> _Records to process_:
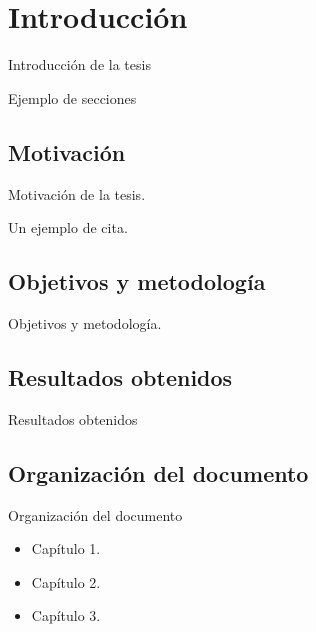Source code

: \chapter{Introducción}
\label{introduccion}

Introducción de la tesis

Ejemplo de secciones

\section{Motivación}

Motivación de la tesis.

Un ejemplo de cita.\cite{web:unlp}

\section{Objetivos y metodología}

Objetivos y metodología.

\section{Resultados obtenidos}

Resultados obtenidos

\section{Organización del documento}

Organización del documento

\begin{itemize}
    \item Capítulo 1.
    \item Capítulo 2.
    \item Capítulo 3.
\end{itemize}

> _Your assignment_: Find every line in the records that has the word "Objetivos". Copy those lines.

> _Task output_:
\section{Objetivos y metodología}
Objetivos y metodología.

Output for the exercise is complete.